Starting point is 01:01:25 I think that, you know, there's probably in... Can you show your math on that? He might have been better coming to the morning dispatch to make that plea. Yeah. You know, I, Mike Lee, my phone is open. But no, it, I mean, it's... just the same the same kind of thinking where Mike Lee went on Tucker and was basically like Mitt, look how bad the Democrats have been, look how much spending they're doing, all these
Starting point is 01:01:52 things that you say you care about, help us keep the majority, help Republicans keep the majority. And it's just a parliamentary, get a Republican in the seat appeal. Mitt Romney has said he's not going to endorse in the race because he's friends with both Lee and McMullen. And McMullen is endorsed by the Democrats and, you know, has definitely trended in the progressive direction since mounting a independent conservative third-party bid in 2016, but I don't think he's necessarily going to be a Elizabeth Warren, Bernie Sanders, senator if elected. So, yeah, I mean, it's a, everybody is just kind of getting into that, we're less than a month out from the midterms now.

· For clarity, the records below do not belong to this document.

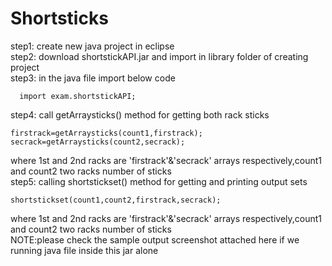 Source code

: # Shortsticks

step1: create new java project in eclipse <br />
step2: download shortstickAPI.jar and import in library folder of creating project<br />
step3: in the java file import below code<br />

      import exam.shortstickAPI;
step4: call getArraysticks() method for getting both rack sticks<br />

	firstrack=getArraysticks(count1,firstrack);
	secrack=getArraysticks(count2,secrack);
where 1st and 2nd racks are 'firstrack'&'secrack' arrays respectively,count1 and count2 two racks number of sticks<br />
step5: calling shortstickset() method for getting and printing output sets<br />

    shortstickset(count1,count2,firstrack,secrack);
 where 1st and 2nd racks are 'firstrack'&'secrack' arrays respectively,count1 and count2 two racks number of sticks<br />
 NOTE:please check the sample output screenshot attached here if we running java file inside this jar alone<br />
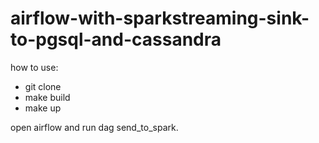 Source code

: # airflow-with-sparkstreaming-sink-to-pgsql-and-cassandra


how to use:
- git clone
- make build
- make up

open airflow and run dag send_to_spark. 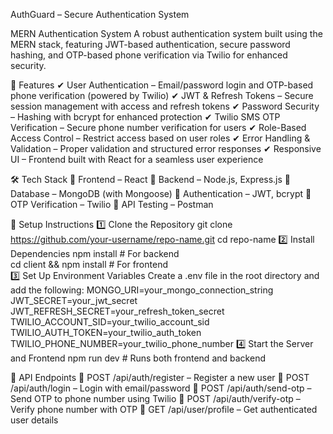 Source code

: AuthGuard – Secure Authentication System

MERN Authentication System
A robust authentication system built using the MERN stack, featuring JWT-based authentication, secure password hashing, and OTP-based phone verification via Twilio for enhanced security.

🚀 Features
✔ User Authentication – Email/password login and OTP-based phone verification (powered by Twilio)
✔ JWT & Refresh Tokens – Secure session management with access and refresh tokens
✔ Password Security – Hashing with bcrypt for enhanced protection
✔ Twilio SMS OTP Verification – Secure phone number verification for users
✔ Role-Based Access Control – Restrict access based on user roles
✔ Error Handling & Validation – Proper validation and structured error responses
✔ Responsive UI – Frontend built with React for a seamless user experience

🛠️ Tech Stack
🔹 Frontend – React
🔹 Backend – Node.js, Express.js
🔹 Database – MongoDB (with Mongoose)
🔹 Authentication – JWT, bcrypt
🔹 OTP Verification – Twilio
🔹 API Testing – Postman

🚀 Setup Instructions
1️⃣ Clone the Repository
git clone https://github.com/your-username/repo-name.git
cd repo-name
2️⃣ Install Dependencies
npm install  # For backend  
cd client && npm install  # For frontend  
3️⃣ Set Up Environment Variables
Create a .env file in the root directory and add the following:
MONGO_URI=your_mongo_connection_string
JWT_SECRET=your_jwt_secret
JWT_REFRESH_SECRET=your_refresh_token_secret
TWILIO_ACCOUNT_SID=your_twilio_account_sid
TWILIO_AUTH_TOKEN=your_twilio_auth_token
TWILIO_PHONE_NUMBER=your_twilio_phone_number
4️⃣ Start the Server and Frontend
npm run dev  # Runs both frontend and backend

📌 API Endpoints
🔹 POST /api/auth/register – Register a new user
🔹 POST /api/auth/login – Login with email/password
🔹 POST /api/auth/send-otp – Send OTP to phone number using Twilio
🔹 POST /api/auth/verify-otp – Verify phone number with OTP
🔹 GET /api/user/profile – Get authenticated user details


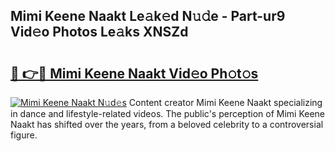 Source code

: ## Mimi Keene Naakt Le𝚊k𝚎d N𝚞𝚍e - Part-ur9 Vid𝚎o Photos Le𝚊ks XNSZd

# <h2><a href="http://fb9ob2.evod.top/?m=Mimi+Keene+Naakt">🔗 👉🔴 Mimi Keene Naakt Vid𝚎o Ph𝚘t𝚘s</a></h2>

[![Mimi Keene Naakt N𝚞d𝚎s](https://i.imgur.com/8V9OHl7.gif)](http://fb9ob2.evod.top/?m=Mimi+Keene+Naakt)
Content creator Mimi Keene Naakt specializing in dance and lifestyle-related videos. The public's perception of Mimi Keene Naakt has shifted over the years, from a beloved celebrity to a controversial figure. 

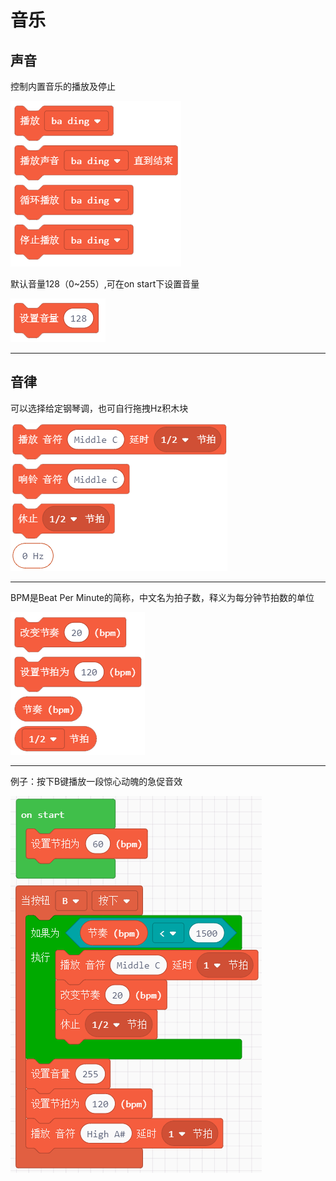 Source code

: # 音乐  

## 声音

控制内置音乐的播放及停止

![](image/block_1_1.png ':no-zoom')  

默认音量128（0~255）,可在on start下设置音量 
  
![](image/block_1_0.png ':no-zoom') 

---  

## 音律


可以选择给定钢琴调，也可自行拖拽Hz积木块

![](image/block_1_2.png ':no-zoom')    

---  

BPM是Beat Per Minute的简称，中文名为拍子数，释义为每分钟节拍数的单位  

![](image/block_1_3.png ':no-zoom')   

---  

例子：按下B键播放一段惊心动魄的急促音效  

![](image/block_1_4.png ':no-zoom')  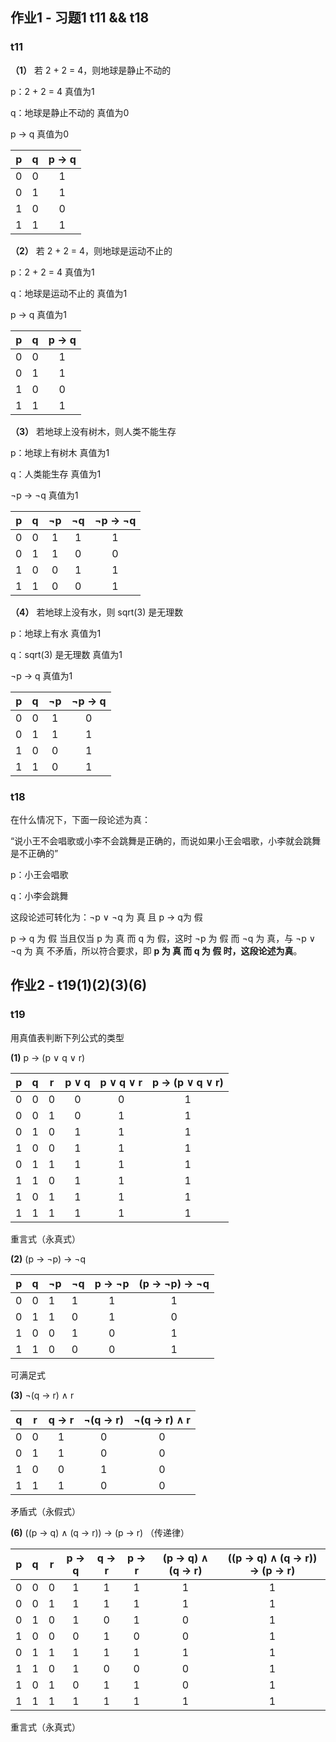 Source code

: ## 作业1 - 习题1 t11 && t18

### t11

**（1）** 若 2 + 2 = 4，则地球是静止不动的

p：2 + 2 = 4 真值为1

q：地球是静止不动的 真值为0

p → q 真值为0

| p | q | p → q |
| :-: | :-: | :----: |
| 0 | 0 |   1   |
| 0 | 1 |   1   |
| 1 | 0 |   0   |
| 1 | 1 |   1   |

**（2）** 若 2 + 2 = 4，则地球是运动不止的

p：2 + 2 = 4 真值为1

q：地球是运动不止的 真值为1

p → q 真值为1

| p | q | p → q |
| :-: | :-: | :----: |
| 0 | 0 |   1   |
| 0 | 1 |   1   |
| 1 | 0 |   0   |
| 1 | 1 |   1   |

**（3）** 若地球上没有树木，则人类不能生存

p：地球上有树木 真值为1

q：人类能生存 真值为1

¬p → ¬q  真值为1

| p | q | ¬p | ¬q | ¬p → ¬q |
| :-: | :-: | :-: | :-: | :--------: |
| 0 | 0 |  1  |  1  |     1     |
| 0 | 1 |  1  |  0  |     0     |
| 1 | 0 |  0  |  1  |     1     |
| 1 | 1 |  0  |  0  |     1     |

**（4）** 若地球上没有水，则 sqrt(3) 是无理数

p：地球上有水 真值为1

q：sqrt(3) 是无理数 真值为1

¬p → q 真值为1

| p | q | ¬p | ¬p → q |
| :-: | :-: | :-: | :------: |
| 0 | 0 |  1  |    0    |
| 0 | 1 |  1  |    1    |
| 1 | 0 |  0  |    1    |
| 1 | 1 |  0  |    1    |

### t18

在什么情况下，下面一段论述为真：

“说小王不会唱歌或小李不会跳舞是正确的，而说如果小王会唱歌，小李就会跳舞是不正确的”

p：小王会唱歌

q：小李会跳舞

这段论述可转化为：¬p ∨ ¬q 为 真 且 p → q为 假

p → q 为 假 当且仅当 p 为 真 而 q 为 假，这时 ¬p 为 假 而 ¬q 为 真，与 ¬p ∨ ¬q 为 真 不矛盾，所以符合要求，即 **p 为 真 而 q 为 假 时，这段论述为真**。

## 作业2 - t19(1)(2)(3)(6)

### t19

用真值表判断下列公式的类型

**(1)** p → (p ∨ q ∨ r)

| p | q | r | p ∨ q | p ∨ q ∨ r | p → (p ∨ q ∨ r) |
| :-: | - | :-: | :-----: | :-----------: | :----------------: |
| 0 | 0 | 0 |    0    |       0       |         1         |
| 0 | 0 | 1 |    0    |       1       |         1         |
| 0 | 1 | 0 |    1    |       1       |         1         |
| 1 | 0 | 0 |    1    |       1       |         1         |
| 0 | 1 | 1 |    1    |       1       |         1         |
| 1 | 1 | 0 |    1    |       1       |         1         |
| 1 | 0 | 1 |    1    |       1       |         1         |
| 1 | 1 | 1 |    1    |       1       |         1         |

重言式（永真式）

**(2)** (p → ¬p) → ¬q

| p | q | ¬p | ¬q | p → ¬p | (p → ¬p) → ¬q |
| - | - | --- | --- | :-------: | :---------------: |
| 0 | 0 | 1   | 1   |     1     |         1         |
| 0 | 1 | 1   | 0   |     1     |         0         |
| 1 | 0 | 0   | 1   |     0     |         1         |
| 1 | 1 | 0   | 0   |     0     |         1         |

可满足式

**(3)**  ¬(q → r) ∧ r

| q | r | q → r | ¬(q → r) | ¬(q → r) ∧ r |
| :-: | :-: | :----: | :--------: | :-------------: |
| 0 | 0 |   1   |     0     |        0        |
| 0 | 1 |   1   |     0     |        0        |
| 1 | 0 |   0   |     1     |        0        |
| 1 | 1 |   1   |     0     |        0        |

矛盾式（永假式）

**(6)** ((p → q) ∧ (q → r)) → (p → r) （传递律）

| p | q | r | p → q | q → r | p → r | (p → q) ∧ (q → r) | ((p → q) ∧ (q → r)) → (p → r) |
| :-: | :-: | :-: | :----: | :----: | :----: | :------------------: | :--------------------------------: |
| 0 | 0 | 0 |   1   |   1   |   1   |          1          |                 1                 |
| 0 | 0 | 1 |   1   |   1   |   1   |          1          |                 1                 |
| 0 | 1 | 0 |   1   |   0   |   1   |          0          |                 1                 |
| 1 | 0 | 0 |   0   |   1   |   0   |          0          |                 1                 |
| 0 | 1 | 1 |   1   |   1   |   1   |          1          |                 1                 |
| 1 | 1 | 0 |   1   |   0   |   0   |          0          |                 1                 |
| 1 | 0 | 1 |   0   |   1   |   1   |          0          |                 1                 |
| 1 | 1 | 1 |   1   |   1   |   1   |          1          |                 1                 |

重言式（永真式）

Starting point is 01:02:41 everybody's getting into their tribal red seat, blue seat, give me more camps. And there's not really much else to it than that. And, you know, we see that with Mike Lee. We see that with Federman and Dr. Oz talk about a Saudi Iran, no good options split. And we see that with Walker and Warnock in Georgia. Well, it would be a real thing if Republicans lose the Mike Lee Senate seat in Utah, pick up the Patty Murray seat in Washington, thereby still taking the U.S. Senate. But we'll talk about that more next week. We've kind of run out of time for a not worth your time. So instead, I'm going to briefly tell you something that is definitely worth your time. The Cincinnati Zoo is great at not just social media, just all media. They have very talented
Starting point is 01:03:36 people who work there. And if you weren't sure about that, I will give you their latest manatee update. They have three male manatees that they are moving to release into the wild in Florida and the first step was to get those manatees to SeaWorld Orlando so they can acclimate and then they're going to be released into the wild. The important thing here is that the photo that they released is like a boy band of manatees. The three of them are all together in the photo looking really dashing. But the one on the far left has just a look on his face that, again, we'll put it in show notes. You really need to see this.
Starting point is 01:04:19 The important thing is, though, that the Cincinnati Zoo at some point named this manatee, wait for it, swim shady. And I love him. That's solid. And he's everything I've ever needed. Not Manatee McManity face? Thank you, Cincinnati Zoo. Thanks for your rehab work for these manatees. and your release program, but thank you for naming that surly-looking bellow swim shady.